第四話 証明
「なぜだっ、なぜあんなものが出てくるっ!」
卓子に叩き付けられた拳は白い。陶磁の茶器の震えが収まるまでしばらくかかった。
あれでも、とシンハは先ほどのやり取りを思い出す。ナリタカと名乗った招獣の前では冷静を装っていたようだ。その退室と同時にたがが外れたように怒りが表面化した。
「たかだか衛兵数人を相手に、なんなく取り押えられ、肩を外された挙句に悲鳴まであげる始末・・・・あんなものが招獣だとでもいうのかっ!」
イリューシャの気性は激しい。人前ではそれを隠す事を知っていたが、九年来の付き合いともなれば、良くも悪くも遠慮がない。
しかし、無理もないとも思う。文字通り血の滲むような思いをして、数々の失敗と執念の果てに、ようやく召還に成功したと喜んだのは束の間、肝心の招獣がアレでは平静を保てというほうが難しい。
人間の姿をしたものが招獣として召還される事自体、魔術史上、類例をみない珍事であるらいが、仮に人型であったとしても屈強な戦士や老練な魔術師や、せめて普通の成年男子であれば多少なりとも救われたというものだ。
もっとも、それもイリューシャの召還したものがまごうことなく招獣だと仮定した場合だ。疑問は残る。アレは本当に招獣なのか、という疑問。恐らくはイリューシャ自身が一番痛切にその答えを求めている。
「話してみれば、やれ、ここはどこだ、お前は誰だ、だのと埒もあかぬ戯言ばかり。飲み込みも悪ければ、人の話を聞く気もないとしか思えない。加えて、あの細い腕や女だか男だか分からない軟弱な顔つきはなんだ」
つい先刻まで彼が座っていた長椅子の上に目線をやって、シンハはあどけなさの残る少年の顔を脳裏に描き出した。
人間の子供・・・・そうとしか言いようのない外見と、それを裏切らない内面が切羽詰まった様子を通して見え隠れしていた。怒り、わめき、取り乱す様を一つ一つ、つぶさに観察するにつけ、彼が単に模しているのではなく、正に人間そのものでしかない、という印象は余計に拭いがたくなっていった。擬態だとしたら大したものだ。
しかし、「ナリタカ」の正体が何であれイリューシャが彼を招獣と呼ぶ限り、シンハもそのように理解し、そういう前程を話を進める。しかし、それでも最低限の事は確認しておかねばならない。
「イリューシャ様、あの少年―――」
「少年ではないっ、招獣だ」
鋭い一喝。振り払った鬢髪の奥から碧眼が、シンハを睨み上げる。
久しぶりの八つ当りである。
「あの者は」シンハは静かに言い直す。「まるで己が異世界から故なく連れ去れただけの被害者・・・少なくとも彼の世界におけるただの人間だとでもいいたげでした」
「だから、どうした!?人間だろうと、化け物だろうと、招獣として万人に認めさせるに不足のない力を持ち合わせていれば構わない」
そして、その力を持ち合わせていないのでは、という危惧は現物を見た者だれもが共有する思いに違いない。接して、話して、その反応を推し量って、イリューシャもシンハも彼が招獣に足る力の保持者との確信には程遠い。

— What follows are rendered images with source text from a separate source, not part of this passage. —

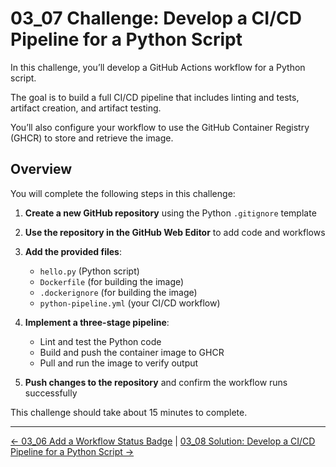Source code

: # 03_07 Challenge: Develop a CI/CD Pipeline for a Python Script

In this challenge, you’ll develop a GitHub Actions workflow for a Python script.

The goal is to build a full CI/CD pipeline that includes linting and tests, artifact creation, and artifact testing.

You’ll also configure your workflow to use the GitHub Container Registry (GHCR) to store and retrieve the image.

## Overview

You will complete the following steps in this challenge:

1. **Create a new GitHub repository** using the Python `.gitignore` template
2. **Use the repository in the GitHub Web Editor** to add code and workflows
3. **Add the provided files**:

   - `hello.py` (Python script)
   - `Dockerfile` (for building the image)
   - `.dockerignore` (for building the image)
   - `python-pipeline.yml` (your CI/CD workflow)

4. **Implement a three-stage pipeline**:

   - Lint and test the Python code
   - Build and push the container image to GHCR
   - Pull and run the image to verify output

5. **Push changes to the repository** and confirm the workflow runs successfully

This challenge should take about 15 minutes to complete.

<!-- FooterStart -->
---
[← 03_06 Add a Workflow Status Badge](../03_06_add_a_workflow_status_badge/README.md) | [03_08 Solution: Develop a CI/CD Pipeline for a Python Script →](../03_08_solution_develop_a_cicd_pipeline_for_a_python_script/README.md)
<!-- FooterEnd -->
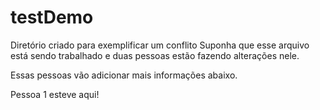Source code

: # testDemo
Diretório criado para exemplificar um conflito
Suponha que esse arquivo está sendo trabalhado e duas pessoas estão fazendo alterações nele.

Essas pessoas vão adicionar mais informações abaixo.

Pessoa 1 esteve aqui!
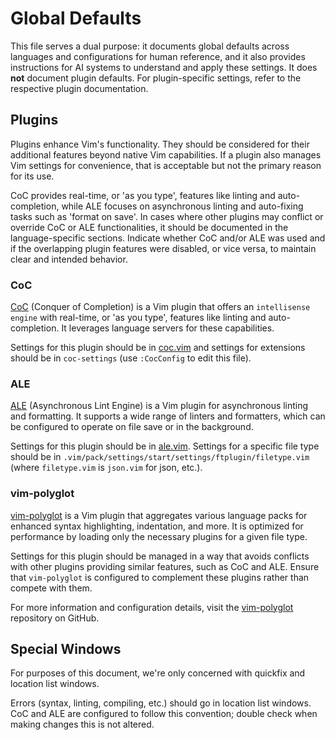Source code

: # Global Defaults

This file serves a dual purpose: it documents global defaults across languages
and configurations for human reference, and it also provides instructions for
AI systems to understand and apply these settings. It does **not** document
plugin defaults. For plugin-specific settings, refer to the respective plugin
documentation.

## Plugins

Plugins enhance Vim's functionality. They should be considered for their
additional features beyond native Vim capabilities. If a plugin also manages
Vim settings for convenience, that is acceptable but not the primary reason
for its use.

CoC provides real-time, or 'as you type', features like linting and
auto-completion, while ALE focuses on asynchronous linting and auto-fixing
tasks such as 'format on save'. In cases where other plugins may conflict or
override CoC or ALE functionalities, it should be documented in the
language-specific sections. Indicate whether CoC and/or ALE was used and if
the overlapping plugin features were disabled, or vice versa, to maintain
clear and intended behavior.

### CoC

[CoC](https://github.com/neoclide/coc.nvim) (Conquer of Completion) is a Vim
plugin that offers an `intellisense engine` with real-time, or 'as you type',
features like linting and auto-completion. It leverages language servers for
these capabilities.

Settings for this plugin should be in
[coc.vim](../.vim/pack/settings/start/settings/plugin/coc.vim) and settings
for extensions should be in `coc-settings` (use `:CocConfig` to edit this
file).

### ALE

[ALE](https://github.com/dense-analysis/ale) (Asynchronous Lint Engine) is
a Vim plugin for asynchronous linting and formatting. It supports a wide range
of linters and formatters, which can be configured to operate on file save or
in the background.

Settings for this plugin should be in
[ale.vim](../.vim/pack/settings/start/settings/plugin/ale.vim). Settings for
a specific file type should be in
`.vim/pack/settings/start/settings/ftplugin/filetype.vim` (where
`filetype.vim` is `json.vim` for json, etc.).

### vim-polyglot

[vim-polyglot](https://github.com/sheerun/vim-polyglot) is a Vim plugin that
aggregates various language packs for enhanced syntax highlighting,
indentation, and more. It is optimized for performance by loading only the
necessary plugins for a given file type.

Settings for this plugin should be managed in a way that avoids conflicts with
other plugins providing similar features, such as CoC and ALE. Ensure that
`vim-polyglot` is configured to complement these plugins rather than compete
with them.

For more information and configuration details, visit the
[vim-polyglot](https://github.com/sheerun/vim-polyglot) repository on GitHub.

## Special Windows

For purposes of this document, we're only concerned with quickfix and
location list windows.

Errors (syntax, linting, compiling, etc.) should go in location list windows.
CoC and ALE are configured to follow this convention; double check when making
changes this is not altered.
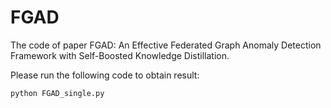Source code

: # FGAD
The code of paper FGAD: An Effective Federated Graph Anomaly Detection Framework with Self-Boosted Knowledge Distillation.

Please run the following code to obtain result:


    python FGAD_single.py
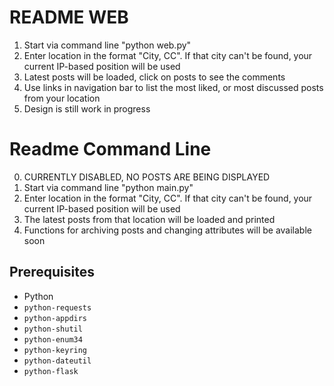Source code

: # README WEB #

1. Start via command line "python web.py"
2. Enter location in the format "City, CC". If that city can't be found, your current IP-based position will be used
3. Latest posts will be loaded, click on posts to see the comments
4. Use links in navigation bar to list the most liked, or most discussed posts from your location
5. Design is still work in progress

# Readme Command Line #

0. CURRENTLY DISABLED, NO POSTS ARE BEING DISPLAYED
1. Start via command line "python main.py"
2. Enter location in the format "City, CC". If that city can't be found, your current IP-based position will be used
3. The latest posts from that location will be loaded and printed
4. Functions for archiving posts and changing attributes will be available soon

## Prerequisites ##

* Python
* `python-requests`
* `python-appdirs`
* `python-shutil`
* `python-enum34`
* `python-keyring`
* `python-dateutil`
* `python-flask`
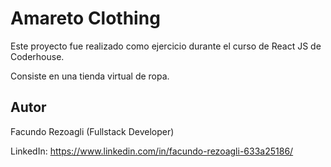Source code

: # Amareto Clothing

Este proyecto fue realizado como ejercicio durante el curso de React JS de Coderhouse.

Consiste en una tienda virtual de ropa.

## Autor

Facundo Rezoagli (Fullstack Developer)

LinkedIn: https://www.linkedin.com/in/facundo-rezoagli-633a25186/

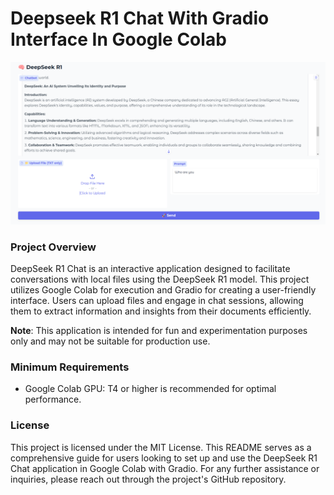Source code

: # Deepseek R1 Chat With Gradio Interface In Google Colab

![alt text](https://github.com/ExeCiety/deepseek-r1-chat/blob/main/doc/deepseek-r1-chat.png)

### Project Overview
DeepSeek R1 Chat is an interactive application designed to facilitate conversations with local files using the DeepSeek R1 model. This project utilizes Google Colab for execution and Gradio for creating a user-friendly interface. Users can upload files and engage in chat sessions, allowing them to extract information and insights from their documents efficiently.

**Note**: This application is intended for fun and experimentation purposes only and may not be suitable for production use.

### Minimum Requirements
- Google Colab GPU: T4 or higher is recommended for optimal performance.

### License
This project is licensed under the MIT License. This README serves as a comprehensive guide for users looking to set up and use the DeepSeek R1 Chat application in Google Colab with Gradio. For any further assistance or inquiries, please reach out through the project's GitHub repository.
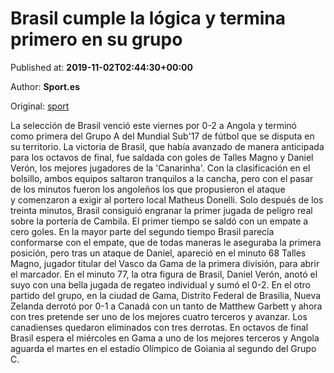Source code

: 
# Brasil cumple la lógica y termina primero en su grupo

Published at: **2019-11-02T02:44:30+00:00**

Author: **Sport.es**

Original: [sport](https://www.sport.es/es/noticias/resto-del-mundo/brasil-cumple-logica-termina-primero-grupo-7711051)

La selección de Brasil venció este viernes por 0-2 a Angola y terminó como primera del Grupo A del Mundial Sub'17 de fútbol que se disputa en su territorio.
La victoria de Brasil, que había avanzado de manera anticipada para los octavos de final, fue saldada con goles de Talles Magno y Daniel Verón, los mejores jugadores de la 'Canarinha'.
Con la clasificación en el bolsillo, ambos equipos saltaron tranquilos a la cancha, pero con el pasar de los minutos fueron los angoleños los que propusieron el ataque y comenzaron a exigir al portero local Matheus Donelli.
Solo después de los treinta minutos, Brasil consiguió engranar la primer jugada de peligro real sobre la portería de Cambila.
El primer tiempo se saldó con un empate a cero goles.
En la mayor parte del segundo tiempo Brasil parecía conformarse con el empate, que de todas maneras le aseguraba la primera posición, pero tras un ataque de Daniel, apareció en el minuto 68 Talles Magno, jugador titular del Vasco da Gama de la primera división, para abrir el marcador.
En el minuto 77, la otra figura de Brasil, Daniel Verón, anotó el suyo con una bella jugada de regateo individual y sumó el 0-2.
En el otro partido del grupo, en la ciudad de Gama, Distrito Federal de Brasilia, Nueva Zelanda derrotó por 0-1 a Canadá con un tanto de Matthew Garbett y ahora con tres pretende ser uno de los mejores cuatro terceros y avanzar. Los canadienses quedaron eliminados con tres derrotas.
En octavos de final Brasil espera el miércoles en Gama a uno de los mejores terceros y Angola aguarda el martes en el estadio Olímpico de Goiania al segundo del Grupo C.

「イリューシャ様、仮にあの者を本国へ連れ帰るとして、彼が招獣であるという事を他のものが納得するでしょうか?一見したところ、魔道の素養のない私のような人間にとっては、当初身に着けていた奇妙な服装の他には、普通の少年のさして変わりないように思えます。外見にしても、黒い目に髪と言えば、ここいらでは目立つでしょが、東方ではありふれた外見であると聞きます。招獣であるという事を識別しうる何物かをあの者が有しているのでしょうか」
素朴な疑問だ。人間の姿をした招獣など聞いたことがない。というより、誰もアレを見て、音に聞こえたラトギア皇家の招獣とは思わない。いや、思えない。今の段階では単にイリューシャが一人で招獣だと騒いでいるにすぎないといってもいい。
「つまり、お前がいいたいのは、私がどこぞの子供を捕まえてきて、これが招獣でござい、とばかりに披露している・・・・そう思われないかということか?」
「平たく言えば、そういう事になります」
であれば、証明が必要である。教会と魔導師ギルドの承認を得て、イリューシャの能力者としての存在価値を宮廷、ひいては国民に認められること、ないし認めさせる事が必要不可欠なのだ。それが叶わないとあれば、ナリタカの実体が真実どうであれ、召還を試みたそもそもの目的を達成することは夢のまた夢だ。
顔を上げると、怒りの波動は幾分か揺らいで、かわって苦々し気な色合いが見え隠れしていた。シンハは、自分の問いの答えが芳しくないことを知った。
溜め息とも深呼吸ともつかない呼気が室内に一つ落ちた。
「証拠か・・・」
皮肉なことだった。招獣は招獣で、ここが異世界である証明を求め、術使は術使で彼が招獣であることを証明する必要性に駆られている。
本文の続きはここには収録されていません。